Millers Ferry Lock & Dam in Wilcox County, Alabama.
This coming Monday – April 17 – will mark 60 years since the ground-breaking ceremonies in 1963 for the Millers Ferry Lock & Dam.

Located on the Alabama River, northwest of Camden, this lock and hydroelectric dam was built by the U.S. Army Corps of Engineers. Construction began after the April 17, 1963 ground breaking and was finished in 1974. The Millers Ferry Powerhouse began operations in 1970 and was upgraded in 1996.

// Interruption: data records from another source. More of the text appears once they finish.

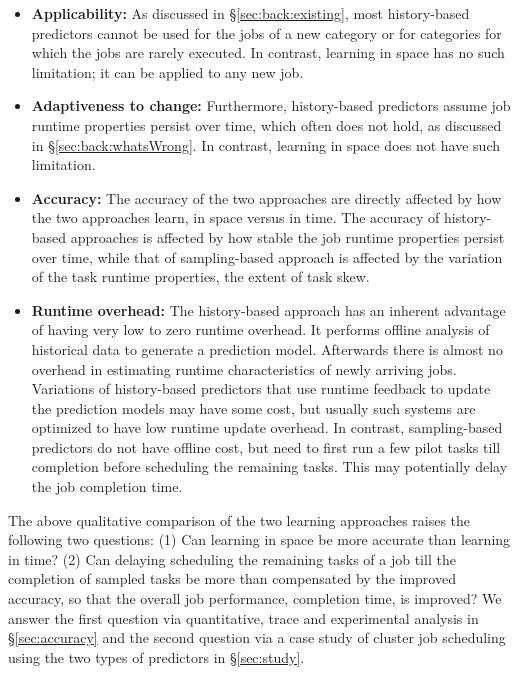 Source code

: \begin{itemize}%
\item {\bf Applicability:} As discussed in \S\ref{sec:back:existing}, most history-based
predictors cannot be used for the jobs of a new category or for categories
for which the jobs are rarely executed.  In contrast, learning in space
has no such limitation; it can be applied to any new job.
\item {\bf Adaptiveness to change:} Furthermore, history-based predictors assume
job runtime properties persist over time, which often does not hold, as discussed 
in \S\ref{sec:back:whatsWrong}. In contrast, learning in space does not have such 
limitation.
\item {\bf Accuracy:}
The accuracy of the two approaches are directly affected by
how the two approaches learn, \ie in space versus in time.
The accuracy of history-based approaches is affected by how stable
the job runtime properties persist over time, while that  of
sampling-based approach is affected by the variation of the task runtime properties,
\ie the extent of task skew.
%
\item {\bf Runtime overhead:} The history-based approach
has an inherent advantage of having very low to zero runtime
overhead. It performs offline analysis of historical data to generate
a prediction model.
\rm{Afterwards there is almost no overhead in
estimating runtime characteristics of newly arriving jobs. Variations
of history-based predictors that use runtime feedback to update the
prediction models may have some cost, but usually such systems are
optimized to have low runtime update overhead.}  In contrast,
sampling-based predictors do not have offline cost, but
need to first run a few pilot tasks till completion
before scheduling the remaining tasks. This may potentially
delay the job completion time.
\end{itemize}

The above qualitative comparison of the two learning approaches raises the
following two questions:
(1) Can learning in space be more accurate than learning in time?
(2) Can {delaying scheduling} the remaining tasks of a job till the completion
of sampled tasks be more than compensated by the improved accuracy, so that the
overall job performance, \eg completion time, is improved?
%
We answer the first question via quantitative, trace and experimental analysis
in \S\ref{sec:accuracy} and the second question via a case study of cluster job
scheduling using the two types of predictors in \S\ref{sec:study}.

The ground-breaking ceremony for the project was a banner day in Wilcox County history. Speakers at the event included Gov. George Wallace, Senator Lister Hill and Powell Pierpoint, who was the general counsel for the Department of the Army. About 3,000 people were on hand for the event and listened as Wallace told the crowd that “the dream of seeing industrial and farm products flow from the Coosa-Alabama Rivers is a bright and promising future.”

Other prominent officials taking part in the event included former Senator Miller Bonner; Robert F. Henry, president of the Coosa-Alabama River Association; Col. Daniel A. Raymond, the Mobile District Engineer with the Corps of Engineers; George Cleere, Executive Vice-President of the River Improvement Association; and a Congressional delegation that included Carl Elliott, John Davis, Armistead I. Selden Jr., Albert Rains and George Grant.

Once all the speeches over, Col. Raymond pushed a lever that detonated 17 sticks of dynamite. The remaining crater officially marked the site for the lock and dam. Newspaper accounts noted that this explosion marked the start of one of two or three of the greatest projects ever launched in the United States for the development of natural resources and was predicted to help move more than two million tons of commerce on rivers through Alabama.

Following the ground-breaking explosion, the crowd of 3,000 enjoyed what had to have been one of the largest meals ever served in Wilcox County. Wilcox County Agent Frank Barnett, Cecil Gaston, Connel Dean, Pete Jones, Percy Gates and a Mr. Couch were responsible for preparing a “huge barbecue.” This big meal included 198 hams and shoulders, weighing about 2,200 pounds. They also went through 500 pounds of chickens, 250 pounds of pork and 150 pounds of beef to make Brunswick stew for the event.

April 17 fell on a Wednesday, but cooking for the event began on the previous Tuesday afternoon and went on all night with local jail inmates assisting with the cooking. During the meal, a large number of women from all over the county assisted in 20 different serving lines at one time. Newspaper accounts said that the entire crowd of 3,000 was served in less than an hour.

In the end, the construction of the lock and dam had a big impact on Wilcox County. Not only does it generate electricity, the dam also created the William “Bill” Dannelly Reservoir, which covers 27 square miles and features about 500 miles of shoreline. Most readers today probably don’t remember how the Millers Ferry area looked prior to the dam’s construction, but there are probably still a few people who were present at the historic ground breaking 60 years ago on April 17, 1963.